Why InfluxDB Cloud, Powered by IOx is a Big Deal to Me
By Rick Spencer / Mar 10, 2023 / InfluxDB IOx, Community
From time to time throughout my career, I have been involved in projects with dramatic releases when we built and delivered something very new and very special. The release of InfluxDB Cloud, powered by IOx (referred to as “InfluxDB IOx” for short below) absolutely meets those criteria. I want to explain my personal views of why this release is so impactful and why I am so excited to be part of it.
For more information on the motivation and technologies that went into building this new database engine, check out the blog posts here, here, and here.
First and foremost, we designed InfluxDB IOx to be fast for large time series workloads. This means:
Fast queries for the leading edge of data. Typically, but not always, this equates to the last two hours of data, though all queries should show a significant performance boost.
Fast ingest of massive amounts of data.
The smallest possible on disk footprint.
Users no longer need to make compromises with their data and can write as much data as necessary, and query it efficiently. As a technologist and Product Manager, what can be more exciting than delivering the things that users want the most?
Expanded approach to open source
I have been an Open Source contributor and community member since 2008 at least. InfluxData’s commitment to Open Source is one of the core things that attracted me to the company. InfluxData considers itself an open source company, a belief held so firmly we encoded it in our company value statements. In the past, this entailed working in the open and maintaining open source software that was ready for users to pick up and use.
Apache Arrow project
However, with InfluxDB IOx, we went beyond simply delivering code for our projects. Instead, we are working upstream, contributing to the Apache Arrow project, with a special focus on Apache DataFusion, the SQL query engine for Apache Arrow.

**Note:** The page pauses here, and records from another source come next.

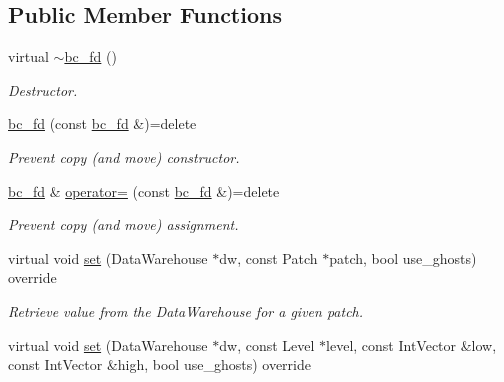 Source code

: \subsection*{Public Member Functions}
\begin{DoxyCompactItemize}
\item 
virtual \hyperlink{classUintah_1_1PhaseField_1_1detail_1_1bc__fd_3_01ScalarField_3_01T_01_4_00_01STN_00_01VAR_00_01ce55d0bf8381798bc129da931b626e80_a4188396ef5d9794ba158d0fe1b1ccefa}{$\sim$bc\+\_\+fd} ()
\begin{DoxyCompactList}\small\item\em Destructor. \end{DoxyCompactList}\item 
\hyperlink{classUintah_1_1PhaseField_1_1detail_1_1bc__fd_3_01ScalarField_3_01T_01_4_00_01STN_00_01VAR_00_01ce55d0bf8381798bc129da931b626e80_a697161ed958dc972a88658e957c2db28}{bc\+\_\+fd} (const \hyperlink{classUintah_1_1PhaseField_1_1detail_1_1bc__fd}{bc\+\_\+fd} \&)=delete
\begin{DoxyCompactList}\small\item\em Prevent copy (and move) constructor. \end{DoxyCompactList}\item 
\hyperlink{classUintah_1_1PhaseField_1_1detail_1_1bc__fd}{bc\+\_\+fd} \& \hyperlink{classUintah_1_1PhaseField_1_1detail_1_1bc__fd_3_01ScalarField_3_01T_01_4_00_01STN_00_01VAR_00_01ce55d0bf8381798bc129da931b626e80_a62d7c0a3b6774bf5b54674a8b3d71781}{operator=} (const \hyperlink{classUintah_1_1PhaseField_1_1detail_1_1bc__fd}{bc\+\_\+fd} \&)=delete
\begin{DoxyCompactList}\small\item\em Prevent copy (and move) assignment. \end{DoxyCompactList}\item 
virtual void \hyperlink{classUintah_1_1PhaseField_1_1detail_1_1bc__fd_3_01ScalarField_3_01T_01_4_00_01STN_00_01VAR_00_01ce55d0bf8381798bc129da931b626e80_ac70a40f99b59aafe8dc8166ccd48347f}{set} (Data\+Warehouse $\ast$dw, const Patch $\ast$patch, bool use\+\_\+ghosts) override
\begin{DoxyCompactList}\small\item\em Retrieve value from the Data\+Warehouse for a given patch. \end{DoxyCompactList}\item 
virtual void \hyperlink{classUintah_1_1PhaseField_1_1detail_1_1bc__fd_3_01ScalarField_3_01T_01_4_00_01STN_00_01VAR_00_01ce55d0bf8381798bc129da931b626e80_a69189cb1ecb842a77f9b17e4c2c2ba4e}{set} (Data\+Warehouse $\ast$dw, const Level $\ast$level, const Int\+Vector \&low, const Int\+Vector \&high, bool use\+\_\+ghosts) override

\end{DoxyCompactItemize}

What does this mean for the open source community? While it was always nice that users could see, tinker with, and contribute to InfluxDB code, in practice this had limited utility. For example, what if you wanted to build a different kind of database, say a location database? Sure, you could get some ideas by looking at the InfluxDB code base, but it wouldn’t help you actually build your database. The Apache Arrow project fundamentally changes what’s possible by providing you with the actual components to assemble your own high performance database to meet your specific requirements by extending the work in the Apache Arrow project. This approach to open source truly enables the community.
Doing work that both strengthens the company, but also creates technical and economic opportunity for the wider community, is deeply satisfying for me.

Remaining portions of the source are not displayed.